- The task -
Which lines of the entries contain the word "sess"? Please list them.

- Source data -
((

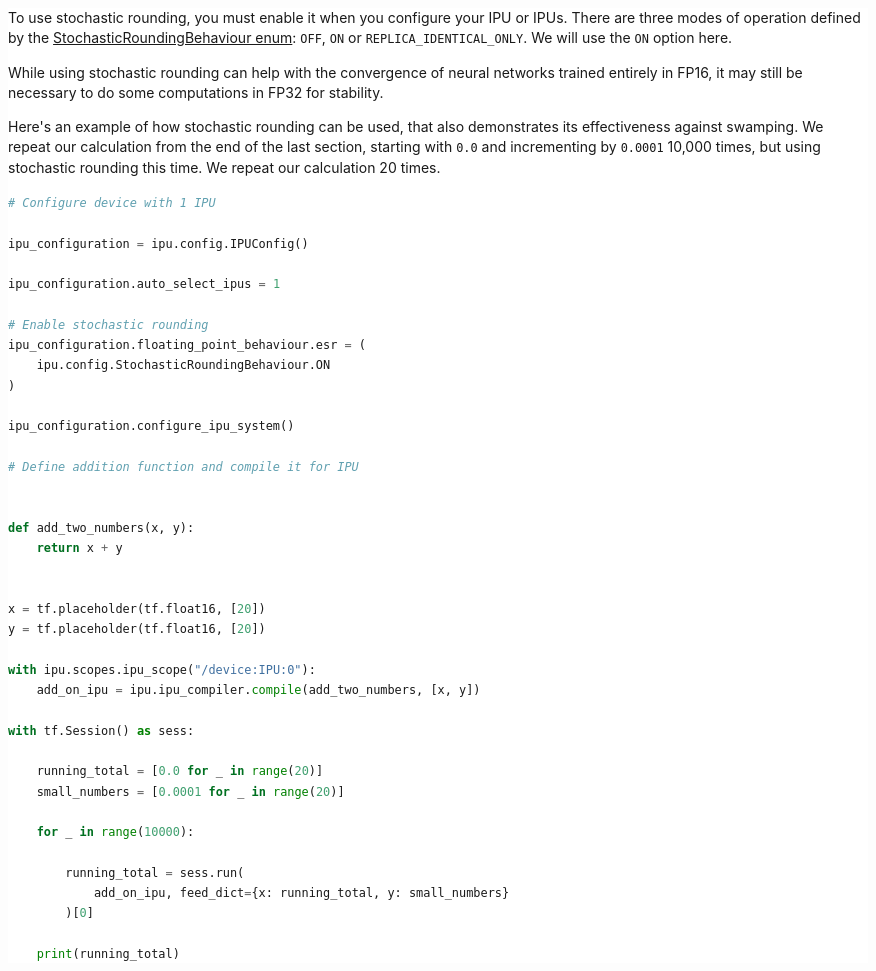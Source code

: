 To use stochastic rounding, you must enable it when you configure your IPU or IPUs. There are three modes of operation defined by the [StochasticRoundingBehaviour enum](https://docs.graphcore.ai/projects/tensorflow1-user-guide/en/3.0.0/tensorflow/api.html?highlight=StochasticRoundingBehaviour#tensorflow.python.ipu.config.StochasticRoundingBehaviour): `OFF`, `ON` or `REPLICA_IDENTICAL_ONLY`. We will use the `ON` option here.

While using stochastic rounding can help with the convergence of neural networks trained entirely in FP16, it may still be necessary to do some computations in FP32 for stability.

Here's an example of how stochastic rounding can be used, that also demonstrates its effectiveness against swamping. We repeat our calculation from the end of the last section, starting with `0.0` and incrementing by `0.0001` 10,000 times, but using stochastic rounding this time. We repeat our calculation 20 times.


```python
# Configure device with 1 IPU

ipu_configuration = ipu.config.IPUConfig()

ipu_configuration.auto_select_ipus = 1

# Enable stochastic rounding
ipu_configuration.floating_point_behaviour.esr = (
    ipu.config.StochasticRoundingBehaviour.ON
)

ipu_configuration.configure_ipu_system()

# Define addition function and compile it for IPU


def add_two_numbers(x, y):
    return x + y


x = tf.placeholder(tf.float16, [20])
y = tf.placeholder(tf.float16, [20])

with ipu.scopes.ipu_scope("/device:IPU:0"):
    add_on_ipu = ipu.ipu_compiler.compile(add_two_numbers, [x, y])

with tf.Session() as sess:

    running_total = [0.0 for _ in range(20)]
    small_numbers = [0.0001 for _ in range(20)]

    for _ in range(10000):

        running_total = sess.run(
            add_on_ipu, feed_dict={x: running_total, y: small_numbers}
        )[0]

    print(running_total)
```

))

- Written response -
with tf.Session() as sess:
        running_total = sess.run(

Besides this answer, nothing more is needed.